Osama is SO Last Month — al Qaeda the Loser

February 22, 2011

As the massive unrest in Libya continues into its eighth day on Tuesday — reportedly more than 230 people have been killed so far — and despite declaring he’s still in control, Moammar Gadhafi is reaching the point of no return — meaning he’s about to flee Libya without a chance of returning.
The popular uprisings from Tunisia, Egypt, Yemen, Bahrain and beyond are changing the political, and the revolutionary stance of the Middle East — jihad is out, democracy just might be in, leaving terrorists/insurgents/extremists all dressed-up with nowhere to go.

And all of George Jr.’s multi-billion dollar Global War on Terror has come to naught, Osama bin Laden and his boys made irreverent by Twitter, Facebook accounts.

(Illustration found here).

A note on the issue from the Brookings Institute in a post this morning: Winners and losers today could reverse position soon. But one can suggest at least one implication.The jihadist narrative of al Qaeda has suffered a serious blow. If there is a springtime of freedom in the Arab and Islamic worlds, one loser is Osama bin Laden and his gang.
Osama promised change, but this entire situation is counter to his methods.

The next few weeks will be interesting as a decade’s worth of killing and destroying has made a turn in the road, both with the US and al-Qaeda being caught with their weaponry exposed, displaying two stupid, dumb-ass operations as wrong-headed and disastrous.

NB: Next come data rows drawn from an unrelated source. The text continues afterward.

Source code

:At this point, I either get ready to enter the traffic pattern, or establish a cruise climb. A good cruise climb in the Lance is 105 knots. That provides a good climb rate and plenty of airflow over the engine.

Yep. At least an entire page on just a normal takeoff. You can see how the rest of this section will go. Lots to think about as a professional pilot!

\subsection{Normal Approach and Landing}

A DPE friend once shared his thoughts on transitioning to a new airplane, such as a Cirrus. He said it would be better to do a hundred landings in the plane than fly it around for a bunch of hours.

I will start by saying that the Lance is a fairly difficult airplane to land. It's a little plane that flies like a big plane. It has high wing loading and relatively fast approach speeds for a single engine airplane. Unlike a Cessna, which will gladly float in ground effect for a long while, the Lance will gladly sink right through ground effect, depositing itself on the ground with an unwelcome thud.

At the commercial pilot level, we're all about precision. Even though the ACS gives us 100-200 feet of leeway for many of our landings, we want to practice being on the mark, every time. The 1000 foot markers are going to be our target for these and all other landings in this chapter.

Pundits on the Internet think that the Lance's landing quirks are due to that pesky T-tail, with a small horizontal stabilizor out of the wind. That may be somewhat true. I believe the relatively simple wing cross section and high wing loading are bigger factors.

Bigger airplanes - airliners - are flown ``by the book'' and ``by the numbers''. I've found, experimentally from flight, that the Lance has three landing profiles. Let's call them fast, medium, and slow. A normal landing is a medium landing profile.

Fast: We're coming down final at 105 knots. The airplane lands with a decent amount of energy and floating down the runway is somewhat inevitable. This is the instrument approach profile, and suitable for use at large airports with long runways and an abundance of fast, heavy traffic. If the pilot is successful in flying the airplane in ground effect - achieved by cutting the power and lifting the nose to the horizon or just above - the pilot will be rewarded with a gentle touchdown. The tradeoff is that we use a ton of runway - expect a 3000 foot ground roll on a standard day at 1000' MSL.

In an astute observation, Andrew J. Bacevich, a former US military officer and now professor of history and international relations at Boston University, notes the fervent revolutions spreading across the Arab world is a home-grown phenomenon.
From a Sunday piece in the LA Times:

Relying on their own resources and employing means of their own devising, the people of the Middle East intent on transforming that region have effectively consigned the entire “war on terror” to the category of strategic irrelevance.
When first conceived in the wake of 9/11, two convictions underpinned that war.
According to the first, precluding further attacks on the United States meant that the Islamic world needed to change.
According to the second, because Muslims were manifestly unable to change on their own, the United States needed to engineer the process, with American military might serving as catalyst.
Freedom (or at least submission) would issue from the barrel of a GI’s assault rifle.

It now turns out that those exertions were unnecessary or, at the very least, superfluous.
For nine years, the U.S. has been pushing in on a door that opens outward.
More amazing still, that door swings open of its own volition.
Events of the last several weeks have made it abundantly clear not only that important parts of the Islamic world are ripe for change but that the impetus for change comes from within.
Transformation is not something that outsiders can induce or impose or control.
The process is organic, spontaneous and self-sustaining.
First, when it comes to divining history’s purposes and intentions, the world’s only superpower is clueless. “The whole drama of history,” the American theologian Reinhold Niebuhr once observed, “is enacted in a frame of meaning too large for human comprehension or management.”
True when he wrote it more than half a century ago, the passage remains true today, notwithstanding the wonders of computers, iPhones and social networking.
Second, to disregard Niebuhr’s counsel is to incur severe penalties.
Arrogance invites punishment.
The punishment that the United States has sustained in Iraq and Afghanistan merits not simply remembrance but sorrowful reflection: These were needless losses.
For those who once advocated preventive war as the shortest path to peace, sackcloth and ashes might be appropriate.
At the same time, however, we might take some small consolation in this: The demonstrators filling the streets in Cairo, Tunis, Tripoli, Algiers, Manama, Sana and Tehran give every indication of dreaming dreams not entirely dissimilar from our own.
Rather than rejecting modernity, as radical Islamists such as Osama bin Laden have urged, these protesters want a bigger slice of what modernity has to offer.
Though not guaranteeing harmonious coexistence, this convergence of aspirations does suggest that a cosmic clash of civilizations is avoidable.

A wonder: Osama and terror itself rendered ineffective by democratic dreams.